Krieg Im Jahr 2019 wurden 27 Kriege und bewaffnete Konflikte registriert – und es werden 2020 sicherlich nicht weniger. Und immer sind Kinder betroffen: Die Zahl der schweren Verbrechen an Kindern hat sich seit 2010 um 170 Prozent (!) erhöht. Sie werden angegriffen, entführt, von bewaffneten Gruppen rekrutiert oder sexuell missbraucht. Übrigens: Die weltweiten Rüstungsausgaben sind 2019 auf knapp 2 Billionen US-Dollar gestiegen.

Dürre Die Dürre im südlichen Afrika hat „noch nie dagewesene Ausmaße“ erreicht, erklärten die Internationale Rotkreuz- und Rothalbmond-Bewegung. „Wir erleben, wie Menschen zwei, drei Tage ohne Nahrung auskommen, wie ganze Viehherden von der Dürre ausgelöscht werden und Farmer ohne Einkommensquelle dastehen.“ Insgesamt sei das Leben von elf Millionen Menschen bedroht. Am härtesten trifft die Dürre Sambia und Simbabwe.

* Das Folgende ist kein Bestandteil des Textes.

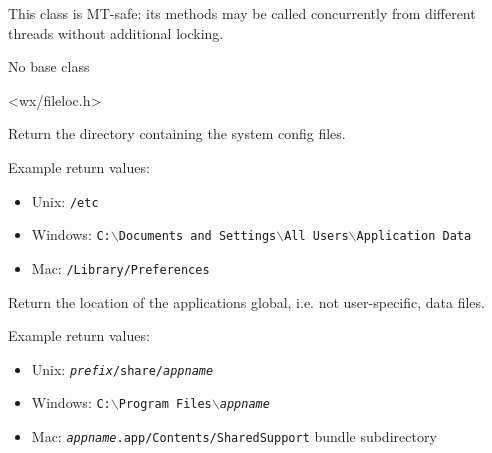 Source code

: This class is MT-safe: its methods may be called concurrently from different
threads without additional locking.


No base class


<wx/fileloc.h>




\label{wxstandardpathsgetconfigdir}


Return the directory containing the system config files.

Example return values:
\begin{itemize}
    \item Unix: \texttt{/etc}
    \item Windows: \texttt{C:$\backslash$Documents and Settings$\backslash$All Users$\backslash$Application Data}
    \item Mac: \texttt{/Library/Preferences}
\end{itemize}




\label{wxstandardpathsgetdatadir}


Return the location of the applications global, i.e. not user-specific,
data files.

Example return values:
\begin{itemize}
    \item Unix: \texttt{\textit{prefix}/share/\textit{appname}}
    \item Windows: \texttt{C:$\backslash$Program Files$\backslash$\textit{appname}}
    \item Mac: \texttt{\textit{appname}.app/Contents/SharedSupport} bundle subdirectory
\end{itemize}




\label{wxstandardpathsgetinstallprefix}



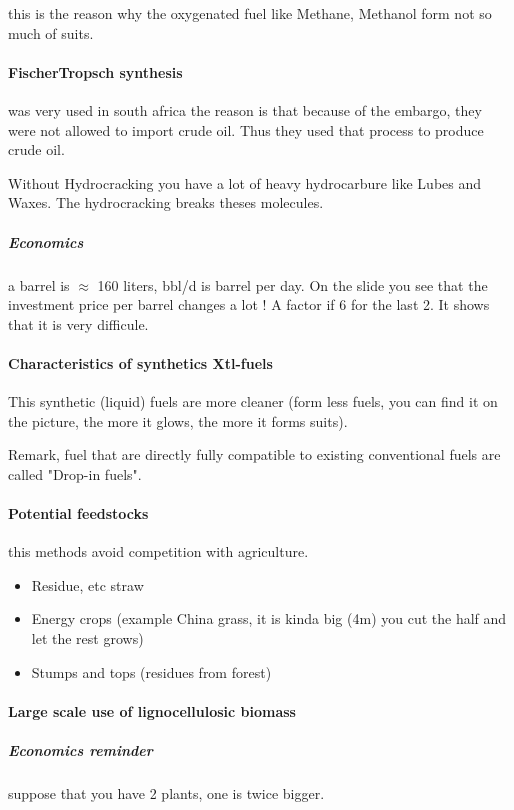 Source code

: \documentclass[10pt,a4paper]{article}
\begin{document}
this is the reason why the oxygenated fuel like Methane, Methanol form not so much of suits. 

\paragraph{FischerTropsch synthesis} was very used in south africa the reason is that because of the embargo, they were not allowed to import crude oil. Thus they used that process to produce crude oil.

Without Hydrocracking you have a lot of heavy hydrocarbure like Lubes and Waxes. The hydrocracking breaks theses molecules.

\subparagraph{Economics} a barrel is $\approx$ 160 liters, bbl/d is barrel per day. On the slide you see that the investment price per barrel changes a lot ! A factor if 6 for the last 2. It shows that it is very difficule.

\paragraph{Characteristics of synthetics Xtl-fuels}
This synthetic (liquid) fuels are more cleaner (form less fuels, you can find it on the picture, the more it glows, the more it forms suits).

Remark, fuel that are directly fully compatible to existing conventional fuels are called "Drop-in fuels".

\paragraph{Potential feedstocks} this methods avoid competition with agriculture.

\begin{itemize}
\item Residue, etc straw
\item Energy crops (example China grass, it is kinda big (4m) you cut the half and let the rest grows)
\item Stumps and tops (residues from forest)
\end{itemize}

\paragraph{Large scale use of lignocellulosic biomass}

\subparagraph{Economics reminder} suppose that you have 2 plants, one is twice bigger.
\end{document}
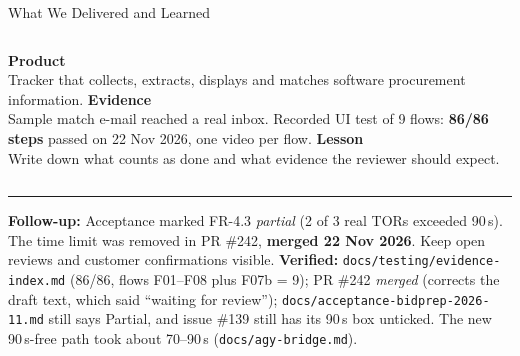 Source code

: \documentclass[aspectratio=169,10pt]{beamer}
\newcommand{\verified}[1]{\vfill{\footnotesize\color{ok}\textbf{Verified:} #1}}
\begin{document}
\begin{frame}{What We Delivered and Learned}
  \begin{columns}[T]
    \textbf{Product}\\ Tracker that collects, extracts, displays and matches software procurement information.
    \textbf{Evidence}\\ Sample match e-mail reached a real inbox. Recorded UI test of 9 flows: \textbf{86/86 steps} passed on 22 Nov 2026, one video per flow.
    \textbf{Lesson}\\ Write down what counts as done and what evidence the reviewer should expect.
  \end{columns}
  \medskip\hrule\smallskip
  {\footnotesize \textbf{Follow-up:} Acceptance marked FR-4.3 \emph{partial} (2 of 3 real TORs exceeded 90\,s). The time limit was removed in PR \#242, \textbf{merged 22 Nov 2026}. Keep open reviews and customer confirmations visible.}
  \verified{\texttt{docs/testing/evidence-index.md} (86/86, flows F01--F08 plus F07b = 9); PR \#242 \emph{merged} (corrects the draft text, which said ``waiting for review''); \texttt{docs/acceptance-bidprep-2026-11.md} still says Partial, and issue \#139 still has its 90\,s box unticked. The new 90\,s-free path took about 70--90\,s (\texttt{docs/agy-bridge.md}).}
\end{frame}
\end{document}

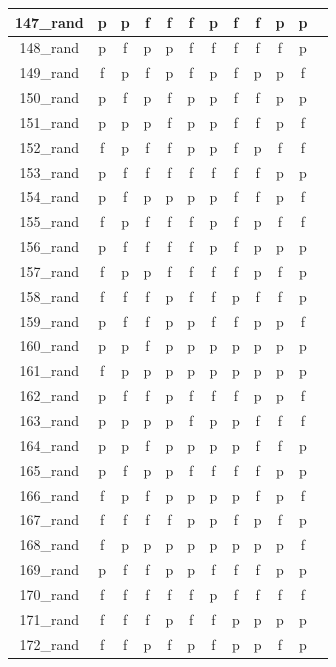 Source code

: \documentclass[
fancyheadings, %
%
%
]{stsreprt}
\begin{document}
\begin{longtable}{|c|c|c|c|c|c|c|c|c|c|c|c|}
\hline
147\_rand & p & p & f & f & f & p & f & f & p & p \\
\hline
148\_rand & p & f & p & p & f & f & f & f & f & p \\
\hline
149\_rand & f & p & f & p & f & p & f & p & p & f \\
\hline
150\_rand & p & f & p & f & p & p & f & f & p & p \\
\hline
151\_rand & p & p & p & f & p & p & f & f & p & f \\
\hline
152\_rand & f & p & f & f & p & p & f & p & f & f \\
\hline
153\_rand & p & f & f & f & f & f & f & f & p & p \\
\hline
154\_rand & p & f & p & p & p & p & f & f & p & f \\
\hline
155\_rand & f & p & f & f & f & p & f & p & f & f \\
\hline
156\_rand & p & f & f & f & f & p & f & p & p & p \\
\hline
157\_rand & f & p & p & f & f & f & f & p & f & p \\
\hline
158\_rand & f & f & f & p & f & f & p & f & f & p \\
\hline
159\_rand & p & f & f & p & p & f & f & p & p & f \\
\hline
160\_rand & p & p & f & p & p & p & p & p & p & p \\
\hline
161\_rand & f & p & p & p & p & p & p & p & p & p \\
\hline
162\_rand & p & f & f & p & f & f & f & p & p & f \\
\hline
163\_rand & p & p & p & p & f & p & p & f & f & f \\
\hline
164\_rand & p & p & f & p & p & p & p & f & f & p \\
\hline
165\_rand & p & f & p & p & f & f & f & f & p & p \\
\hline
166\_rand & f & p & f & p & p & p & p & f & p & f \\
\hline
167\_rand & f & f & f & f & p & p & f & p & f & p \\
\hline
168\_rand & f & p & p & p & p & p & p & p & p & f \\
\hline
169\_rand & p & f & f & p & p & f & f & f & p & p \\
\hline
170\_rand & f & f & f & f & f & p & f & f & f & f \\
\hline
171\_rand & f & f & f & p & f & f & p & p & p & p \\
\hline
172\_rand & f & f & p & f & p & f & p & p & f & p \\

\end{longtable}
\end{document}
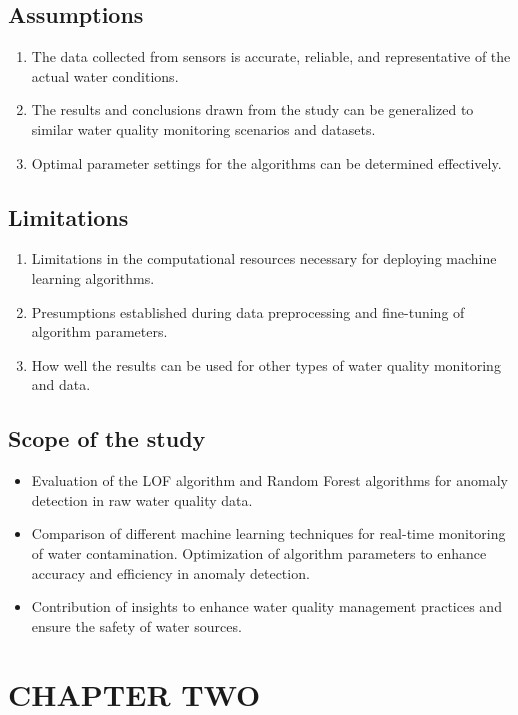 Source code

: \documentclass[12pt]{report}
\begin{document}
\subsection{Assumptions}
\begin{enumerate}
    \item The data collected from sensors is accurate, reliable, and representative of the actual water conditions.
\item  The results and conclusions drawn from the study can be generalized to similar water quality monitoring scenarios and datasets.
\item Optimal parameter settings for the algorithms can be determined effectively.
\end{enumerate}
\subsection{Limitations}
\begin{enumerate}
    \item Limitations in the computational resources necessary for deploying machine learning algorithms.
\item Presumptions established during data preprocessing and fine-tuning of algorithm parameters.
\item  How well the results can be used for other types of water quality monitoring and data.
\end{enumerate}

\subsection{Scope of the  study}
\begin{itemize}
    \item Evaluation of the LOF algorithm and Random Forest algorithms for anomaly detection in raw water quality data.
\item Comparison of different machine learning techniques for real-time monitoring of water contamination.
Optimization of algorithm parameters to enhance accuracy and efficiency in anomaly detection.
\item Contribution of insights to enhance water quality management practices and ensure the safety of water sources.
\end{itemize}

\clearpage

\section*{\centering CHAPTER TWO}
\end{document}
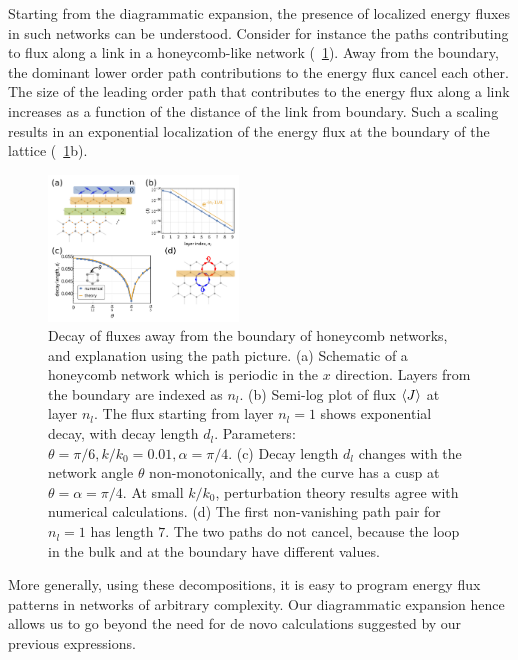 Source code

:\documentclass[
 preprint,
 preprintnumbers,
 amsmath,amssymb,
 aps,
 pre,
 longbibliography,
 superscriptaddress,
 10pt, twocolumn
]{revtex4-1}
\begin{document}
Starting from the  diagrammatic expansion, the presence of localized energy fluxes in such networks can be understood. Consider for instance the paths contributing to flux along a link in a honeycomb-like network (\figurename~\ref{fig:path_decay}). Away from the boundary, the dominant lower order path contributions to the energy flux cancel each other. The size of the leading order path that contributes to the energy flux along a link increases as a function of the distance of the link from boundary. Such a scaling results in an exponential localization of the energy flux at the boundary of the lattice (\figurename~\ref{fig:path_decay}b). 
\begin{figure}[ht]
	\centering
	\includegraphics[width=0.45\textwidth]{5_path_decay.pdf}
    \caption{Decay of fluxes away from the boundary of honeycomb networks, and explanation using the path picture.
    (a) Schematic of a honeycomb network which is periodic in the $x$ direction. Layers from the boundary are indexed as $n_l$.
    (b) Semi-log plot of flux $\expval{J}$ at layer $n_l$. The flux starting from layer $n_l=1$ shows exponential decay, with decay length $d_l$. Parameters: $\theta = \pi/6, k/k_0 = 0.01, \alpha = \pi/4$.
    (c) Decay length $d_l$ changes with the network angle $\theta$ non-monotonically, and the curve has a cusp at $\theta = \alpha = \pi/4$. At small $k/k_0$, perturbation theory results agree with numerical calculations.
    (d) The first non-vanishing path pair for $n_l=1$ has length $7$. The two paths do not cancel, because the loop in the bulk and at the boundary have different values.
    }
    \label{fig:path_decay}
\end{figure}

More generally, using these decompositions, it is easy to program energy flux patterns in networks of arbitrary complexity. Our diagrammatic expansion hence allows us to go beyond the need for de novo calculations suggested by our previous expressions. 

\end{document}
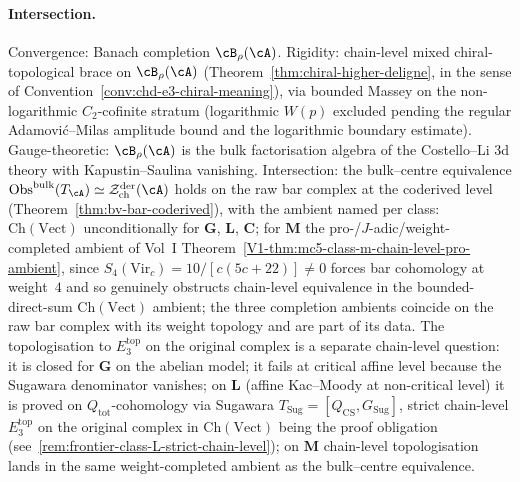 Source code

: \paragraph{Intersection.}
Convergence: Banach completion $\cB_\rho(\cA)$. Rigidity:
chain-level mixed chiral-topological brace on $\cB_\rho(\cA)$
(Theorem~\ref{thm:chiral-higher-deligne}, in the sense of
Convention~\ref{conv:chd-e3-chiral-meaning}), via bounded Massey on the
non-logarithmic $C_2$-cofinite stratum (logarithmic $W(p)$ excluded
pending the regular Adamovi\'c--Milas amplitude bound and the
logarithmic boundary estimate).
Gauge-theoretic: $\cB_\rho(\cA)$ is the bulk factorisation
algebra of the Costello--Li 3d theory with Kapustin--Saulina
vanishing. Intersection: the bulk--centre equivalence
$\mathrm{Obs}^{\mathrm{bulk}}(T_\cA) \simeq
\cZ^{\mathrm{der}}_{\mathrm{ch}}(\cA)$ holds on the raw bar
complex at the coderived level
(Theorem~\ref{thm:bv-bar-coderived}), with the ambient named
per class: $\mathrm{Ch}(\mathrm{Vect})$ unconditionally for
$\mathbf{G}$, $\mathbf{L}$, $\mathbf{C}$; for $\mathbf{M}$ the
pro-/$J$-adic/weight-completed ambient of Vol~I
Theorem~\ref{V1-thm:mc5-class-m-chain-level-pro-ambient}, since
$S_4(\mathrm{Vir}_c) = 10/[c(5c+22)] \ne 0$ forces bar
cohomology at weight~$4$ and so genuinely obstructs chain-level
equivalence in the bounded-direct-sum $\mathrm{Ch}(\mathrm{Vect})$
ambient; the three completion ambients coincide on the raw bar
complex with its weight topology and are part of its data. The
topologisation to $E_3^{\mathrm{top}}$ on the original complex
is a separate chain-level question: it is closed for
$\mathbf{G}$ on the abelian model; it fails at critical affine
level because the Sugawara denominator vanishes; on $\mathbf{L}$
(affine Kac--Moody at non-critical level) it is proved on
$Q_{\mathrm{tot}}$-cohomology via Sugawara
$T_{\mathrm{Sug}} = [Q_{\mathrm{CS}}, G_{\mathrm{Sug}}]$, strict
chain-level $E_3^{\mathrm{top}}$ on the original complex in
$\mathrm{Ch}(\mathrm{Vect})$ being the proof obligation
(see~\ref{rem:frontier-class-L-strict-chain-level}); on
$\mathbf{M}$ chain-level topologisation lands in the same
weight-completed ambient as the bulk--centre equivalence.

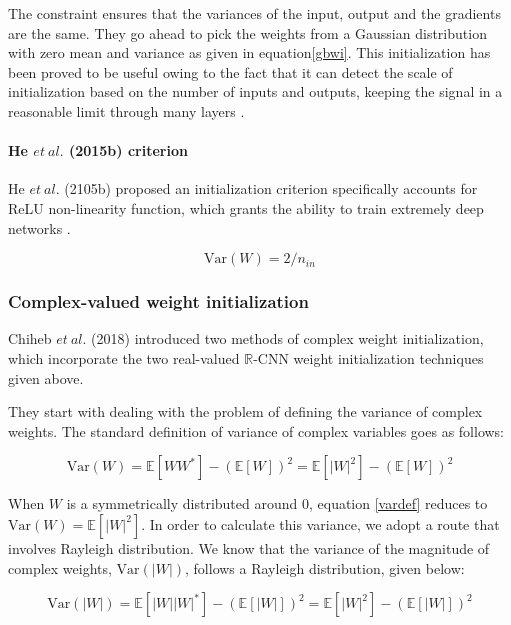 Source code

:  The constraint ensures that the variances of the input, output and the gradients are the same. They go ahead to pick the weights from a Gaussian distribution with zero mean and variance as given in equation\ref{gbwi}. This initialization has been proved to be useful owing to the fact that it can detect the scale of initialization based on the number of inputs and outputs, keeping the signal in a reasonable limit through many layers \cite{recent_advances} \cite{glorot2010understanding}.
 
 
 \paragraph{He $et \ al.$ (2015b) criterion}
 He $et \ al.$ (2105b) proposed an initialization criterion specifically accounts for ReLU non-linearity function, which grants the ability to train extremely deep networks \cite{recent_advances} \cite{he2015delving}. 
 
 
 
 \begin{equation}\label{hewi}
 \mathrm{Var}(W) = 2/n_{in}
 \end{equation}
 \subsubsection{Complex-valued weight initialization}\label{cwi}
 Chiheb $et \ al.$ (2018) introduced two methods of complex weight initialization, which incorporate the two real-valued $\mathbb{R}$-CNN weight initialization techniques given above.
 
 They start with dealing with the problem of defining the variance of complex weights. The standard definition of variance of complex variables goes as follows:
 
 \begin{equation}\label{vardef}
 \mathrm{Var}(W) = \mathbb{E}[WW^{*}]-(\mathbb{E}[W])^2 = \mathbb{E}[|W|^{2}]-(\mathbb{E}[W])^2
 \end{equation}
 
 
 When $W$ is a symmetrically distributed around 0, equation \ref{vardef} reduces to $\mathrm{Var}(W) = \mathbb{E}[|W|^{2}]$. In order to calculate this variance, we adopt a route that involves Rayleigh distribution. We know that the variance of the magnitude of complex weights, $\mathrm{Var}(|W|)$, follows a Rayleigh distribution, given below:
 
 \begin{equation}\label{varmagrayleighdef}
 \mathrm{Var}(|W|) = \mathbb{E}[|W||W|^{*}]-(\mathbb{E}[|W|])^2 = \mathbb{E}[|W|^{2}]-(\mathbb{E}[|W|])^2
 \end{equation}
 
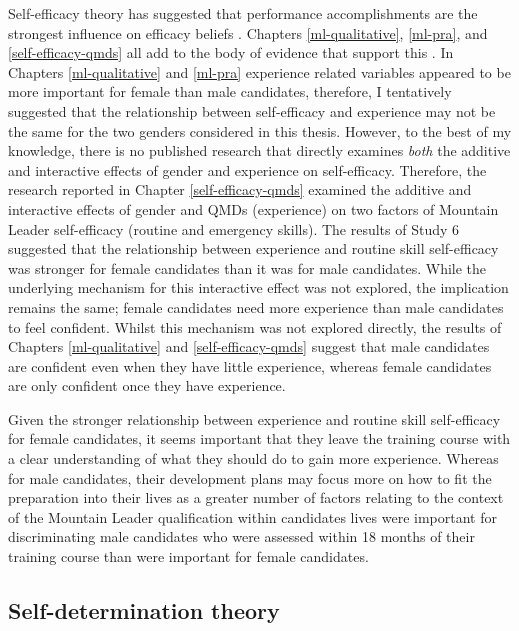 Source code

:\documentclass[
  12pt,
  a4paper,
]{book}
\begin{document}
Self-efficacy theory has suggested that performance accomplishments are the strongest influence on efficacy beliefs \citep{Bandura1982}. Chapters \ref{ml-qualitative}, \ref{ml-pra}, and \ref{self-efficacy-qmds} all add to the body of evidence that support this \citep[e.g.,][]{Anstiss2018, Chase2003, Samson2014, Shipherd2019}. In Chapters \ref{ml-qualitative} and \ref{ml-pra} experience related variables appeared to be more important for female than male candidates, therefore, I tentatively suggested that the relationship between self-efficacy and experience may not be the same for the two genders considered in this thesis. However, to the best of my knowledge, there is no published research that directly examines \emph{both} the additive and interactive effects of gender and experience on self-efficacy. Therefore, the research reported in Chapter \ref{self-efficacy-qmds} examined the additive and interactive effects of gender and QMDs (experience) on two factors of Mountain Leader self-efficacy (routine and emergency skills). The results of Study 6 suggested that the relationship between experience and routine skill self-efficacy was stronger for female candidates than it was for male candidates. While the underlying mechanism for this interactive effect was not explored, the implication remains the same; female candidates need more experience than male candidates to feel confident. Whilst this mechanism was not explored directly, the results of Chapters \ref{ml-qualitative} and \ref{self-efficacy-qmds} suggest that male candidates are confident even when they have little experience, whereas female candidates are only confident once they have experience.

Given the stronger relationship between experience and routine skill self-efficacy for female candidates, it seems important that they leave the training course with a clear understanding of what they should do to gain more experience. Whereas for male candidates, their development plans may focus more on how to fit the preparation into their lives as a greater number of factors relating to the context of the Mountain Leader qualification within candidates lives were important for discriminating male candidates who were assessed within 18 months of their training course than were important for female candidates.

\hypertarget{self-determination-theory}{%
\subsection{Self-determination theory}\label{self-determination-theory}}
\end{document}
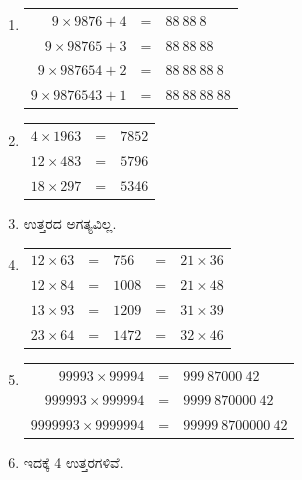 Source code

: \begin{enumerate}
\begin{figure}[H]
\end{figure}



\item 
\begin{tabular}[t]{r@{\;}c@{\;}l}
$9\times 9876 + 4$ & = & $88~88~8$\\
$9\times 98765 + 3$ & = & $88~88~88$\\
$9\times 987654 + 2$ & = & $88~88~88~8$\\
$9\times 9876543 + 1$ & = & $88~88~88~88$
\end{tabular}

\item 
\begin{tabular}[t]{l@{\;}l@{\;}l}
$4\times 1963$ & = & $7852$\\
$12\times 483$ & = & $5796$\\
$18\times 297$ & = & $5346$
\end{tabular}

\item ಉತ್ತರದ ಅಗತ್ಯವಿಲ್ಲ. 

\item 
\begin{tabular}[t]{l@{\;}l@{\;}l@{\;}l@{\;}l}
$12\times 63$ & = & $756$ & = & $21\times 36$\\
$12\times 84$ & = & $1008$ & = & $21\times 48$\\
$13\times 93$ & = & $1209$ & = & $31\times 39$\\
$23\times 64$ & = & $1472$ & = & $32\times 46$
\end{tabular}

\item 
\begin{tabular}[t]{r@{\;}c@{\;}l}
$99993\times 99994$ & = & $999~87000~42$\\
$999993\times 999994$ & = & $9999~870000~42$\\
$9999993\times 9999994$ & = & $99999~8700000~42$
\end{tabular}

\item ಇದಕ್ಕೆ 4 ಉತ್ತರಗಳಿವೆ. 


\end{enumerate}
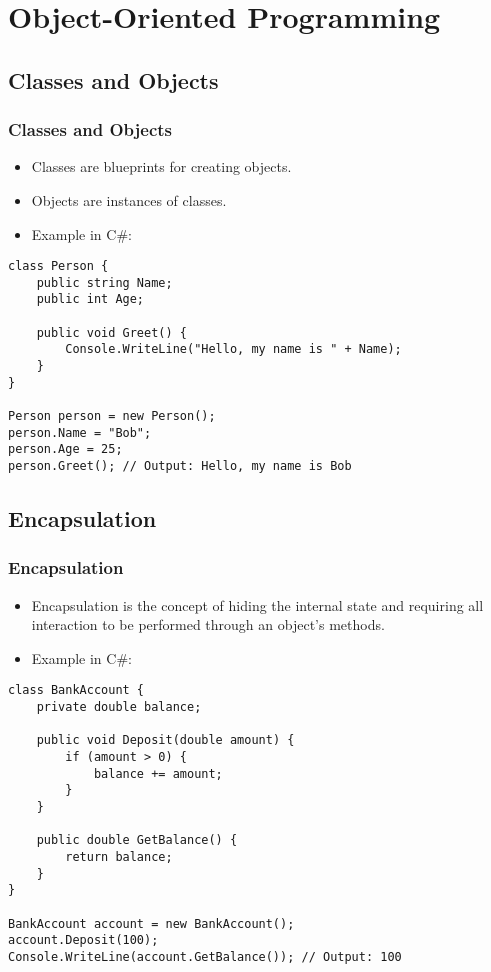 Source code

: \section{Object-Oriented Programming}

\subsection{Classes and Objects}
\begin{frame}[fragile]
\frametitle{Classes and Objects}
\begin{itemize}
    \item Classes are blueprints for creating objects.
    \item Objects are instances of classes.
    \item Example in C\#:
\end{itemize}
\begin{lstlisting}
class Person {
    public string Name;
    public int Age;

    public void Greet() {
        Console.WriteLine("Hello, my name is " + Name);
    }
}

Person person = new Person();
person.Name = "Bob";
person.Age = 25;
person.Greet(); // Output: Hello, my name is Bob
\end{lstlisting}
\end{frame}

\subsection{Encapsulation}
\begin{frame}[fragile]
\frametitle{Encapsulation}
\begin{itemize}
    \item Encapsulation is the concept of hiding the internal state and requiring all interaction to be performed through an object's methods.
    \item Example in C\#:
\end{itemize}
\begin{lstlisting}
class BankAccount {
    private double balance;

    public void Deposit(double amount) {
        if (amount > 0) {
            balance += amount;
        }
    }

    public double GetBalance() {
        return balance;
    }
}

BankAccount account = new BankAccount();
account.Deposit(100);
Console.WriteLine(account.GetBalance()); // Output: 100
\end{lstlisting}
\end{frame}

Heuschrecken Seit Monaten fallen Wüstenheuschrecken über ganze Landstriche in Ostafrika her. Kenia, Äthiopien und Somalia sind am schwersten betroffen. Ein Schwarm von einem Quadratkilometer vertilgt laut UN-Landwirtschaftsorganisation am Tag so viel Lebensmittel wie 35.000 Menschen. Nach einer ersten Welle des Heuschrecken-Befalls steht nun eine zweite an, kurz vor der wichtigsten Erntezeit. Auch Pakistan hat den Notstand ausgerufen.

Feuer und Sturm Aktuelle Meldungen: Zugvogelsterben in Griechenland aufgrund starker Höhenwinde, Waldbrände nahe dem einstigen Katastrophenreaktor Tschernobyl (Ukraine). In Australien, aber auch in Teilen Europas gab es Anfang des Jahres Todesopfer durch Großfeuer. Australische Forscher sagen: Die vom Menschen verursachte Erderwärmung hat das Risiko von brandgefährlichen Wetterlagen um dreißig Prozent im Vergleich zum Jahr 1900 erhöht.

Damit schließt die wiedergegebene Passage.